The fight over whether MillerCoors can call Blue Moon a “craft beer” is headed for the courts.
In 2012, the Brewers Association, an organization representing US brewers, set new standards for qualifying as a “craft brewer.” First, the size must be “small,” meaning the brewery makes a maximum of 6 million barrels annually. Second, craft brewers are “independent”—less than 25% of the business can be owned or controlled by a maker of alcoholic beverages that is not also a craft brewer. Finally, the brewery must be “traditional,” in that the majority of the alcohol it makes is beer using traditional or innovative ingredients (think: the local honey used by Brooklyn Brewery).
Bottom line: Craft brewers are the little guys making actual beer, not the giant corporations making watered-down beer-like substances.
Then there is Blue Moon, which is owned by MillerCoors. Its signature beer, a Belgian-style white wheat brew with a citrusy flavor, has a stylishly retro label. It wants to be called a craft beer, and whether it should be allowed to, MillerCoors CEO Tom Long argued in an op-ed for CNN in 2012, should “not come from an industry organization, but instead from America’s beer drinkers.”
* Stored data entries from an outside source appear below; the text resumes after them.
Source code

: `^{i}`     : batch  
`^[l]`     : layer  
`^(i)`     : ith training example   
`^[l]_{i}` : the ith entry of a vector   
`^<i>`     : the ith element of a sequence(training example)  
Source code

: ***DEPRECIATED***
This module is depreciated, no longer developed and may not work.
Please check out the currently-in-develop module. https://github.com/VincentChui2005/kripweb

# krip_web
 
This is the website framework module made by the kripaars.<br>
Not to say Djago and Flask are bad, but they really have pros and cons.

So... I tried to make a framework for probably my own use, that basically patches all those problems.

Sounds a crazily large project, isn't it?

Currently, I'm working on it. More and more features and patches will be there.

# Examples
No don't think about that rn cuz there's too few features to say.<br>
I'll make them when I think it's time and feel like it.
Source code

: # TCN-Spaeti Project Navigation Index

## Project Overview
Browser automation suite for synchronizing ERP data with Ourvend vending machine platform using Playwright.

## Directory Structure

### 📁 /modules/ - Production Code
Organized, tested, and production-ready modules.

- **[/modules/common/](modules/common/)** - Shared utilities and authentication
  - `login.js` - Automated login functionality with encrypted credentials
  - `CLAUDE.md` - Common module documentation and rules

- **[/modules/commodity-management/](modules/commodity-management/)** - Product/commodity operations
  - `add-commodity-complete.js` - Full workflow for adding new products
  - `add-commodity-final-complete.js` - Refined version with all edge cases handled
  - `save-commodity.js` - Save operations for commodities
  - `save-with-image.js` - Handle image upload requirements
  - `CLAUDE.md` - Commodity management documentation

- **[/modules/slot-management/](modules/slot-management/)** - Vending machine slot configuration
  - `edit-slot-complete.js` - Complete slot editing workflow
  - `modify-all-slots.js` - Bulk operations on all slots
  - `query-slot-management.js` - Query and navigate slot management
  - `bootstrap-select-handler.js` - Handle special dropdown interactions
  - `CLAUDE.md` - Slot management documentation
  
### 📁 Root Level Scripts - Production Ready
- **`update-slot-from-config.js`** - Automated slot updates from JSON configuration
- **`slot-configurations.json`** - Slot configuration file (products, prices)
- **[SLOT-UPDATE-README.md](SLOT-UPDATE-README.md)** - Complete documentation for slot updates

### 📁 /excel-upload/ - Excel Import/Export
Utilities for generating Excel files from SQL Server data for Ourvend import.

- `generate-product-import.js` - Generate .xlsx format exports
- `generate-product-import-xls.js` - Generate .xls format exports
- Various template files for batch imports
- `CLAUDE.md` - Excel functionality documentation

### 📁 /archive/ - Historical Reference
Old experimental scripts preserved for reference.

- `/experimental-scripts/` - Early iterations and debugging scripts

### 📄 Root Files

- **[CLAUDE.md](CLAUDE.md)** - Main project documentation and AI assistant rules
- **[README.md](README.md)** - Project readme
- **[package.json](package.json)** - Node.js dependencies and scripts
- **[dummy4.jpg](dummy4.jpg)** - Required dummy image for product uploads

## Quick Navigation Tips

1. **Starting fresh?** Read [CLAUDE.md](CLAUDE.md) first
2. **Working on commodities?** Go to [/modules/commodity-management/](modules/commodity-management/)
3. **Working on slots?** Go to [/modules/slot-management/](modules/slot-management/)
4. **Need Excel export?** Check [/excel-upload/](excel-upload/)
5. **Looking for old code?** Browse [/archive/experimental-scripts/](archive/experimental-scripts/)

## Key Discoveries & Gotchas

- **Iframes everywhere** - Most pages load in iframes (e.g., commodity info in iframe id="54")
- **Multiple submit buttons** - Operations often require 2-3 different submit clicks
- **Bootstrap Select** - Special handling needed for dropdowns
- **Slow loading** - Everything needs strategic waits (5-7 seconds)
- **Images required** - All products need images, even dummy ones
But a class action suit filed last week says the company is engaging in false and deceptive advertising. It points to MillerCoors’ production of 2.4 billion gallons of beer per year, as well as the fact that the Blue Moon website doesn’t mention MillerCoors, even though the MillerCoors’ website plays up Blue Moon. Bottles and cans of Blue Moon leave out its corporate parentage. The suit also points to the MillerCoors trademarked term, “Artfully Crafted,” used on the website and in marketing materials.
Quartz has reached out to MillerCoors for comment on the suit but has not heard back. This post will be updated with any response.
By marketing its product this way, the suit says, MillerCoors is taking advantage of the premium that beer aficionados are willing to spend for real craft beer, without actually delivering it.
While the lawsuit is filed as a class action, and the complaint states that “the Class is comprised of ‘consumers’ and ‘members of the public,'” the plaintiff —a San Diego, California man named Evan Parent—is currently the only named member of the class. “I imagine as we go forward there may be a few people who come forward,” said his attorney James M. Treglio, who is also an old friend of Parent’s. As for the best possible outcome of the case, Treglio told Quartz, “ideally the marketing of Blue Moon would change and… at least some money would go back to the members of the class for their purchase.”
For its part, the Brewers Association says it doesn’t say what is and isn’t a craft beer—it only defines craft brewers.”Blue Moon would not be a craft brewer,” Paul Gatza, director of the Brewers Association told Quartz, “because it’s owned by MillerCoors.”
Unlike other lawsuits that have alleged that particular labels are misleading, this lawsuit is going after the whole marketing scheme, food and beverage attorney Lindsey A. Zahn tells Quartz. ”This [suit] doesn’t talk too much about the label,” she says, adding that the company is using “Artfully Crafted” in advertisements more than on bottles. “It doesn’t seem like they’re saying this is a craft beer,” she says, comparing it to the recent lawsuit against Tito’s Handmade Vodka which uses the word ”handmade” on the actual bottles. Instead, Zahn says, MillerCoors could be saying that there’s an “art behind creating it.”
It’s not hard to understand why MillerCoors (and Anheuser-Busch In Bev with Shock Top, for that matter) has inserted itself into the craft beer market: Craft beer sales were up 17.6% in 2014, while overall beer sales were up a lousy 0.5%, according to the Brewers Association. MillerCoors, which is not a publicly traded company but a joint venture of SABMiller pls and MolsonCoors (TAP), reported in February that profits were down 12%.